■ Work to be completed:
Each line containing the string "model" should be copied out of the entries.

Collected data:
--------------------------------------------------
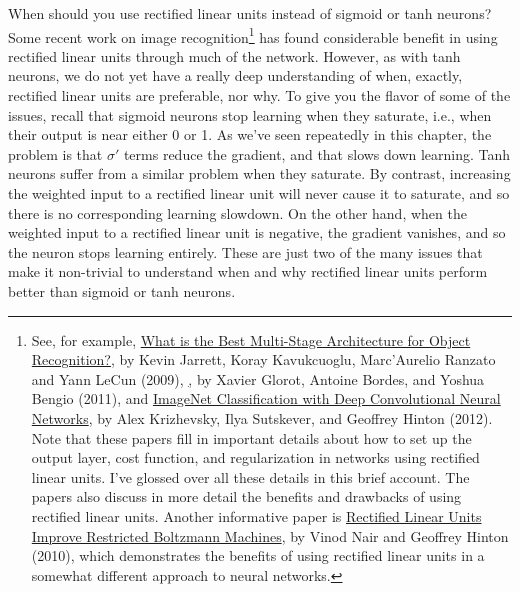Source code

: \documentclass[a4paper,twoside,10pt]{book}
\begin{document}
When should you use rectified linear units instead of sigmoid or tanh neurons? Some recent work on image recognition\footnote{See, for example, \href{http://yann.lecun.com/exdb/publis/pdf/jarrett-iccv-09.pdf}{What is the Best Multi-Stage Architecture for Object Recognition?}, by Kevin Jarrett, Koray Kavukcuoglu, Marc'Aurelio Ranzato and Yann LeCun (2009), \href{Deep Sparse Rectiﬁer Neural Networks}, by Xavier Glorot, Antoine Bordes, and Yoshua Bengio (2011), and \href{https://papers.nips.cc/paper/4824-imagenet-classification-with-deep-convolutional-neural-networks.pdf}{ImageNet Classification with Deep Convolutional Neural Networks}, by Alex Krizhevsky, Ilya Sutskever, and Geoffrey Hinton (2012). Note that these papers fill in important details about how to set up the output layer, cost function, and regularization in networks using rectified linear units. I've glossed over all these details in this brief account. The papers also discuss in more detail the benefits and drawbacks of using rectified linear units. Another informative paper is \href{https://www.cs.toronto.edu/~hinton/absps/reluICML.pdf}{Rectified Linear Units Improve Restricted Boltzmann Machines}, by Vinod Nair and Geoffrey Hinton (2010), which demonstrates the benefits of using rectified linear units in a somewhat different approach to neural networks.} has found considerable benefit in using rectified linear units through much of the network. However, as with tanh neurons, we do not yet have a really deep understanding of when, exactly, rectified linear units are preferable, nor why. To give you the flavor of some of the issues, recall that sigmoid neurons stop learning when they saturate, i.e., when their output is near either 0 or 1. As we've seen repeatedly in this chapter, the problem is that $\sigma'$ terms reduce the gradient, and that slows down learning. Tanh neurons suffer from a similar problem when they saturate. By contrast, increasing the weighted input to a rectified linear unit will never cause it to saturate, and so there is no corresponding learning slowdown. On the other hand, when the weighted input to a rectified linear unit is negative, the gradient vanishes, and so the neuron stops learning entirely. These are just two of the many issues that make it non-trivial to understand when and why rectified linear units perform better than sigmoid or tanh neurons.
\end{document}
--------------------------------------------------
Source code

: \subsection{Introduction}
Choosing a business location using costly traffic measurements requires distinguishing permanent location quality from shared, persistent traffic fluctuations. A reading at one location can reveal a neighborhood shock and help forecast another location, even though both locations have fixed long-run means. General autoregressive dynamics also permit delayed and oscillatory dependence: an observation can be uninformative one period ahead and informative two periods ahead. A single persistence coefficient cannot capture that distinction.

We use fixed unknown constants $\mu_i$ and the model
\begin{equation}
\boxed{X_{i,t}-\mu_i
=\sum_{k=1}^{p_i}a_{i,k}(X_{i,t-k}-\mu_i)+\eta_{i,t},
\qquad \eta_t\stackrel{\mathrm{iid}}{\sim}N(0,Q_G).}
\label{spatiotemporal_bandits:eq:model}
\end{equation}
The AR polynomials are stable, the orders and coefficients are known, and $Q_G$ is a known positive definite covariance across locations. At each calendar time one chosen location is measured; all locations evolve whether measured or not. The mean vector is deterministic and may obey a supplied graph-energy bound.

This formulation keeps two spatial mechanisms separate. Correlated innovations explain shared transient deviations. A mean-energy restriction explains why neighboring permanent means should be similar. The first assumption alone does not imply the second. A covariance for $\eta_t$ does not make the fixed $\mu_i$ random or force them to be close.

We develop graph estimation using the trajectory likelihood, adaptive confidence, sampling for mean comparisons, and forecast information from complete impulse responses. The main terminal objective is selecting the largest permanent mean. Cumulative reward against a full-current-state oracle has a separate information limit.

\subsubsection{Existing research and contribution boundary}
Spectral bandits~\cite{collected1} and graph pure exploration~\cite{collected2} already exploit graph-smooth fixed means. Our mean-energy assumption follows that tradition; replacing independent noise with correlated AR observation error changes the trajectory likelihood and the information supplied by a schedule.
--------------------------------------------------
■ Written answer:
We use fixed unknown constants $\mu_i$ and the model
\label{spatiotemporal_bandits:eq:model}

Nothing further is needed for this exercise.